▶ SUPPLIED DATA:
----------

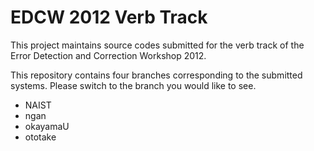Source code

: # EDCW 2012 Verb Track

This project maintains source codes submitted for the verb track of the Error Detection and Correction Workshop 2012.

This repository contains four branches corresponding to the submitted systems. Please switch to the branch you would like to see.

* NAIST
* ngan
* okayamaU
* ototake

----------

▶ PROMPT: Please output all the records above exactly, leaving out every picture.

▶ SOLUTION TO THIS TASK:
Source code

: # EDCW 2012 Verb Track

This project maintains source codes submitted for the verb track of the Error Detection and Correction Workshop 2012.

This repository contains four branches corresponding to the submitted systems. Please switch to the branch you would like to see.

* NAIST
* ngan
* okayamaU
* ototake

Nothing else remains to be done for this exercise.